Save the final report to report.md in the run directory.

Bundled scripts

  • scripts/pubmed_search.py — PubMed E-utilities
    search with review exclusion and page-count filtering.
  • scripts/download_pdf.py — batch OA PDF
    acquisition attempt through Europe PMC, PMC OA service, and Unpaywall, with
    a manifest and skip-existing behaviour.
  • scripts/smiles_to_image.py — RDKit validation,
    canonical SMILES, and PNG rendering.
  • scripts/validate_candidates.py — workflow
    validation plus JSON Schema validation for evidence locators,
    structure-source locators, manual review status, score ranges, and duplicate
    flags.
  • scripts/rank_downloaded.py — joins shortlist
    with download_log.json, ranks downloaded papers by relevance score with
    publication-date tie-breaking, and prints a Step 4 → 5a bridge summary for
    the extraction-budget dialog.
  • scripts/run_pipeline.py — orchestrator for the
    deterministic steps (2, 4, 5b).

Core PDF-download modules live in chemdeep_pdf/ and are
self-contained: they prefer Europe PMC and PMC's official OA routes, then
fall back to other Unpaywall-reported OA locations.

Known warhead database

Default location: data/known_warheads.json,
shipped with the skill. Override by setting
COVALENT_PROBE_KNOWN_WARHEADS=/path/to/your.json or by passing
--known-warheads to run_pipeline.py.

Keyed by target residue; each value is a list of class names used as the
exclusion context passed to the structure-extraction prompt. The initial class
vocabulary is derived
from PDBcov / CovBinderInPDB and carried with local provenance metadata in the
JSON file. Current coverage:
Cysteine (69), Histidine (26), Serine (44), Lysine (24),
Aspartic Acid (10), Glutamic Acid (14), Tyrosine (7),
Threonine (15), Methionine (1).

Contributions to the exclusion list are welcome — open a pull request with
a short literature-cited rationale for any added class.

Default parameters

  • Reaction preference: stable covalent linkage; reversible vs irreversible
    is interpreted from the user's request and evidence in the paper.
  • Time range: none by default; ask the caller in Step 0 and apply via
    --min-year / --max-year for reproducibility.
  • Journal whitelist: none by default; ask the caller in Step 0. If the
    caller declines, leave it unset to avoid hiding good chemistry in less
    obvious venues.

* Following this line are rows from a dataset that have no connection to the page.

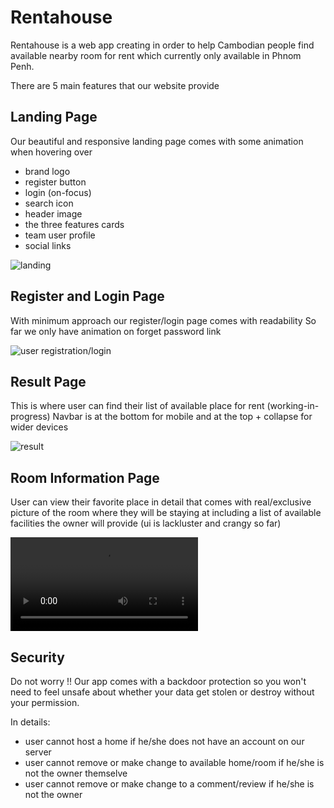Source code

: # Rentahouse

Rentahouse is a web app creating in order to help Cambodian people find available nearby room for rent which currently only available in Phnom Penh.

There are 5 main features that our website provide

## Landing Page

Our beautiful and responsive landing page comes with some animation when hovering over
- brand logo
- register button
- login (on-focus)
- search icon
- header image
- the three features cards
- team user profile
- social links

![landing](https://user-images.githubusercontent.com/53817853/107538119-34639380-6bf6-11eb-8590-c170de686a3e.gif)

## Register and Login Page

With minimum approach our register/login page comes with readability 
So far we only have animation on forget password link

![user registration/login](https://user-images.githubusercontent.com/53817853/107535508-5f98b380-6bf3-11eb-9eae-03a6fb1ecc8d.gif)

## Result Page

This is where user can find their list of available place for rent (working-in-progress)
Navbar is at the bottom for mobile and at the top + collapse for wider devices

![result](https://user-images.githubusercontent.com/53817853/107538381-7e4c7980-6bf6-11eb-8ad8-2b10480f8d95.gif)

## Room Information Page

User can view their favorite place in detail that comes with real/exclusive picture of the room where they will be staying at including a list of available facilities the owner will provide (ui is lackluster and crangy so far)

![room information](https://imgur.com/2rJ5cxr.mp4)

## Security

Do not worry !! Our app comes with a backdoor protection so you won't need to feel unsafe about whether your data get stolen or destroy without your permission.

In details:
 
- user cannot host a home if he/she does not have an account on our server
- user cannot remove or make change to available home/room if he/she is not the owner themselve
- user cannot remove or make change to a comment/review if he/she is not the owner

Apply via repeated --journal flags using PubMed ISO
    abbreviations.
  • Literature scope: chemistry-first primary literature, including
    synthetic, medicinal-chemistry, and chemical-biology methodology papers
    where transferable reaction chemistry is reported.
  • Review filter: on (override with --include-reviews).
  • Max page count: 50 (--max-pages 0 disables).
  • Shortlist threshold: relevance score ≥ 7.
  • Relevance-scoring batch size: 20–50 articles per independent LLM call
    when the host supports parallel or batch inference.
  • Extraction budget default: ask the user; suggest top 10 downloaded PDFs
    by relevance score when the pool is large.
  • Novelty filter: the structure-extraction prompt respects
    known_warheads.json[target_residue].

Operational notes

  • NCBI E-utilities enforce aggressive rate limits. A 0.12 s default delay is
    usually enough; bump to ≥ 1.0 s after any HTTP 429.
  • chemdeep_pdf/downloader.py treats Europe PMC and PMC's OA service as the
    preferred compliant routes for PMC-backed records, and only then falls back
    to other Unpaywall-reported OA locations. Step 4 is still a retrieval
    attempt, not a guaranteed download. If none of those routes yields a valid
    PDF, the paper shows up in download_log.json with status: failed and
    should end up in Appendix B rather than silently disappearing.
  • Structure drawings transcribed from PDF figures into SMILES are error-prone
    on stereochemistry and fused-ring systems. smiles_to_image.py catches
    syntax errors; validate_candidates.py checks evidence and structure
    locators; low-confidence or non-human-confirmed transcriptions are triaged
    for manual review rather than treated as publication-ready.